Personalmente, da un po' di mesi ho rischiato di perdere credibilità, ho rischiato soprattutto di non perdere una dignità politica, ma ho rischiato di perdere una dignità personale ed ho avuto il conforto dei miei amici, della mia famiglia, ho avuto la forza e il coraggio di dire a me stesso "adesso basta!", perché è arrivato il momento che chi soprattutto crede in un futuro diverso, in un futuro migliore, non discuto sui risultati che il nostro Presidente ha portato a casa nel corso degli ultimi anni e quello che non è riuscito a fare, o le promesse sistematiche che si fanno in ogni campagna elettorale, ma ricordo benissimo quello che ho detto in campagna elettorale e vorrei mantener fede a quelle cose, che attraverso anche dei suggerimenti, dei patti non scritti da una parte o riportati all'interno di programmi elettorali, ho voluto credere e ho voluto far credere.
Con questo mi assumo tutte le responsabilità, perché prima di essere un politico, credo di essere un uomo e la mia personale posizione rispetto alle proposte pervenute dalla Giunta in merito alle misure di razionalizzazione della spesa regionale che questa Assise molto probabilmente si appresta ad approvare, è sostanzialmente contraria.
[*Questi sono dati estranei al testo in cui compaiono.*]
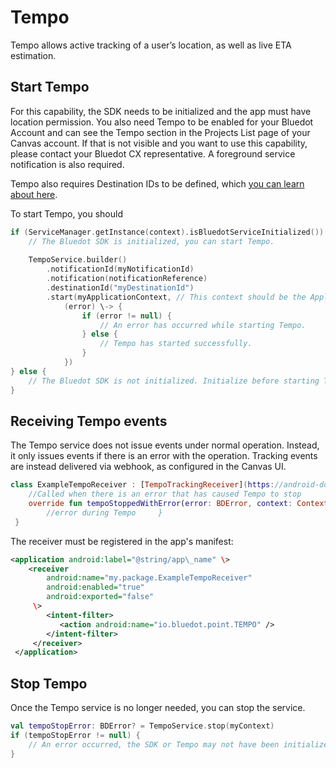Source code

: Tempo
===============

Tempo allows active tracking of a user’s location, as well as live ETA estimation.

Start Tempo
-----------

For this capability, the SDK needs to be initialized and the app must have location permission. You also need Tempo to be enabled for your Bluedot Account and can see the Tempo section in the Projects List page of your Canvas account. If that is not visible and you want to use this capability, please contact your Bluedot CX representative. A foreground service notification is also required.

Tempo also requires Destination IDs to be defined, which [you can learn about here](https://docs.bluedot.io/tempo/create-your-destinations/).

To start Tempo, you should

```kotlin
if (ServiceManager.getInstance(context).isBluedotServiceInitialized()) {
    // The Bluedot SDK is initialized, you can start Tempo.
    
    TempoService.builder()
        .notificationId(myNotificationId)
        .notification(notificationReference)
        .destinationId("myDestinationId")
        .start(myApplicationContext, // This context should be the Application context
            (error) \-> {
                if (error != null) {
                    // An error has occurred while starting Tempo.
                } else {
                    // Tempo has started successfully.
                }
            })
} else {
    // The Bluedot SDK is not initialized. Initialize before starting Tempo
}
```

Receiving Tempo events
----------------------

The Tempo service does not issue events under normal operation. Instead, it only issues events if there is an error with the operation. Tracking events are instead delivered via webhook, as configured in the Canvas UI.

```kotlin
class ExampleTempoReceiver : [TempoTrackingReceiver](https://android-docs.bluedot.io/-bluedot-s-d-k/au.com.bluedot.point.net.engine/-tempo-tracking-receiver/index.html)() {
    //Called when there is an error that has caused Tempo to stop
    override fun tempoStoppedWithError(error: BDError, context: Context) {
        //error during Tempo     }
 }
```

The receiver must be registered in the app's manifest:
```xml
<application android:label="@string/app\_name" \>
    <receiver
        android:name="my.package.ExampleTempoReceiver"
        android:enabled="true"
        android:exported="false"
     \>
        <intent-filter>
           <action android:name="io.bluedot.point.TEMPO" />
        </intent-filter>
     </receiver>
 </application>
 ```

Stop Tempo
----------

Once the Tempo service is no longer needed, you can stop the service.

```kotlin
val tempoStopError: BDError? = TempoService.stop(myContext)
if (tempoStopError != null) {
    // An error occurred, the SDK or Tempo may not have been initialized correctly.
}
```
Le motivazioni già espresse nella mia dichiarazione di voto in I Commissione, risiedono nella volontà di non voler cambiare realmente le cose, proponendo come nel caso specifico e come di sovente accaduto in questi ultimi tempi, azioni che sanno più di palliativo che di intervento risolutorio vero e proprio. Si può e si deve fare molto di più, ma a quanto sembra manca la volontà e soprattutto il coraggio.
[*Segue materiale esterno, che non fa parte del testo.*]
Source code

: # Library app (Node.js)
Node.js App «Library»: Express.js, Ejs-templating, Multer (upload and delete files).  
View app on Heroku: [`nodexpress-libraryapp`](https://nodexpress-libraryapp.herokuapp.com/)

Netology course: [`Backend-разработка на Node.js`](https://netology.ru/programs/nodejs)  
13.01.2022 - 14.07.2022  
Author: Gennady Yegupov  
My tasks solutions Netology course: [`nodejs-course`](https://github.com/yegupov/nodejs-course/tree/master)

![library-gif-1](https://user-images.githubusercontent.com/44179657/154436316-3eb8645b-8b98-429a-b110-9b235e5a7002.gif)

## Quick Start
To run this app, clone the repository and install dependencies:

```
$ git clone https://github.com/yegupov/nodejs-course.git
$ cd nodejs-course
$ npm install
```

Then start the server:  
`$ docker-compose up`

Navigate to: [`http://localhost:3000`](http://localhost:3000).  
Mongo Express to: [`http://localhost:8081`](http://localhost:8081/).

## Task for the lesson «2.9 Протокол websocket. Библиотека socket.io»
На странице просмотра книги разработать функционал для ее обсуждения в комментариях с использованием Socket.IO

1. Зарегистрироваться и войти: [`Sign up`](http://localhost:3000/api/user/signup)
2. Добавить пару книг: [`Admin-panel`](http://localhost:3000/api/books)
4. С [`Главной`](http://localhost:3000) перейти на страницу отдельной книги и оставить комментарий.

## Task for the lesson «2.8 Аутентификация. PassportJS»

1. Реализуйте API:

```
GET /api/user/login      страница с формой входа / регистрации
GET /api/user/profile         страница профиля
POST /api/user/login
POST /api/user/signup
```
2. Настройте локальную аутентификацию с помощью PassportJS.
Si mostra la potenza, i muscoli, in un muro contro muro che non incanta più nessuno e soprattutto non rende giustizia ad una Regione che sicuramente merita molto di più in termini di democrazia, in termini economici e sociali. Queste schermaglie aggiungono confusione ad un quadro di per sé già fosco, una situazione simile prevarica gli interessi generali a vantaggio di dispute e scorrettezze politiche che non porteranno a nulla di buono. Per queste ragioni avrei prefigurato un quadro diverso, dove lo scollamento dei ruoli istituzionali, quale elemento disturbatore in alcune scelte importanti che sono state fatte, compresa questa, venisse colmata da un confronto più serio e propositivo tra tutti i soggetti di questa Assise. Per tali ragioni mi preme rilevare che la mia scelta è scaturita esclusivamente dall'analisi della proposta da discutere, non anche dalla disputa di appartenenza politica cui stiamo assistendo e nella quale non voglio essere coinvolto.
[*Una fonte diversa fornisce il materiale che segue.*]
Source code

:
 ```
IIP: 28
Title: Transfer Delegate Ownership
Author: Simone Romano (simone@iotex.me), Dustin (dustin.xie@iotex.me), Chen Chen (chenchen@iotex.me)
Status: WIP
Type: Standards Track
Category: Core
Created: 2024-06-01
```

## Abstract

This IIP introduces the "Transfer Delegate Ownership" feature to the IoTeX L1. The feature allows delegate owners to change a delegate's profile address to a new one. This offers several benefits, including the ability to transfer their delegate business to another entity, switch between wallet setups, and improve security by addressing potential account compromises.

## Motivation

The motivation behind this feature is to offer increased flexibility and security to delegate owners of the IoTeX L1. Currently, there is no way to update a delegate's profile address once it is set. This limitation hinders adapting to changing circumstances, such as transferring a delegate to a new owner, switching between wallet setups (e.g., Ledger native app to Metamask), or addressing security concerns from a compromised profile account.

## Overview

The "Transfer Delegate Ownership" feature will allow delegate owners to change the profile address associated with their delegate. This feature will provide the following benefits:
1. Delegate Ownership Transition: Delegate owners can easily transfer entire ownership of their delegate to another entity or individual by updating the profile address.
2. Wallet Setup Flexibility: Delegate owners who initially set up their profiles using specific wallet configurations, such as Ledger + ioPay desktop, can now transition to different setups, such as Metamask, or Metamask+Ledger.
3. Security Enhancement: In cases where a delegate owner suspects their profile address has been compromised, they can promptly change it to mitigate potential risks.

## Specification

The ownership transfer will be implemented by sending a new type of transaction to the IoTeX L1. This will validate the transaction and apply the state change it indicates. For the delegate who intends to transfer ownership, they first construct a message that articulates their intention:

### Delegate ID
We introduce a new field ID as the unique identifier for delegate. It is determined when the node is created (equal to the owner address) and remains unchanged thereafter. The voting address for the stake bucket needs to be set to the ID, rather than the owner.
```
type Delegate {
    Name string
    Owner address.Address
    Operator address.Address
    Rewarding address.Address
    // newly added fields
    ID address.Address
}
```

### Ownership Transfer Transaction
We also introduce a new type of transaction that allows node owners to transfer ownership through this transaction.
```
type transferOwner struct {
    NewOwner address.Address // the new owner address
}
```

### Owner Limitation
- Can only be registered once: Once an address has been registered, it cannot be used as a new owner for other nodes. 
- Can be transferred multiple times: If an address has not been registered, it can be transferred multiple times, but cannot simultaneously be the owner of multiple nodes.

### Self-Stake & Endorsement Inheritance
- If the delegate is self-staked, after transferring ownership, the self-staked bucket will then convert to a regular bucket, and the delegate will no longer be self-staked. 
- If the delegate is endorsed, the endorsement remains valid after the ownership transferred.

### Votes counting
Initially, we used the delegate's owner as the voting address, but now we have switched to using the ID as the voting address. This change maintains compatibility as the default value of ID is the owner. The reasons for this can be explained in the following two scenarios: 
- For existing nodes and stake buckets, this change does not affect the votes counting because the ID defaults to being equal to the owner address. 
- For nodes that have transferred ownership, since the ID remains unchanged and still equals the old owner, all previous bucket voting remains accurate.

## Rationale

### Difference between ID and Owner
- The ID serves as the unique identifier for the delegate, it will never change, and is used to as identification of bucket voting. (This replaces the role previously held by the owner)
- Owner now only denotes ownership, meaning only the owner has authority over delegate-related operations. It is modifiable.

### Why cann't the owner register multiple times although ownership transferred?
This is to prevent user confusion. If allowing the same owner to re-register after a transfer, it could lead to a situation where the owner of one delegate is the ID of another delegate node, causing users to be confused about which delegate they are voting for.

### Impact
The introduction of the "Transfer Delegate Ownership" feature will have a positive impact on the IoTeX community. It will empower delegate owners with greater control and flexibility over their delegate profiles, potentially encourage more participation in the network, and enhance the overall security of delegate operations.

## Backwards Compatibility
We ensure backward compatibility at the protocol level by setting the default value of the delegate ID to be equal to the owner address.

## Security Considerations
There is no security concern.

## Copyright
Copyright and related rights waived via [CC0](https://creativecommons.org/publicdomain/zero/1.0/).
È l'insufficienza della proposta di razionalizzazione della spesa, presentata dalla Giunta regionale e della quale siamo stati chiamati a discutere che dunque mi porta a riformulare la mia dichiarazione di voto contrario. Contrariamente a chi nel corso degli ultimi tempi la rappresenta in una determinata area, non vivo di politica e non voglio farlo, vivo soprattutto di rapporti interpersonali corretti e di rapporti contrattuali con la gente che in qualche modo cerco di rispettare. Non faccio chiacchiere, non mi appassiono nel voler per forza di cose far affermare o prevalere la mia volontà attraverso manifestazioni di un certo tipo, come ha fatto qualche suo Assessore, sono stato corretto, sono stato al mio posto ed ho difeso anche l'indifendibile.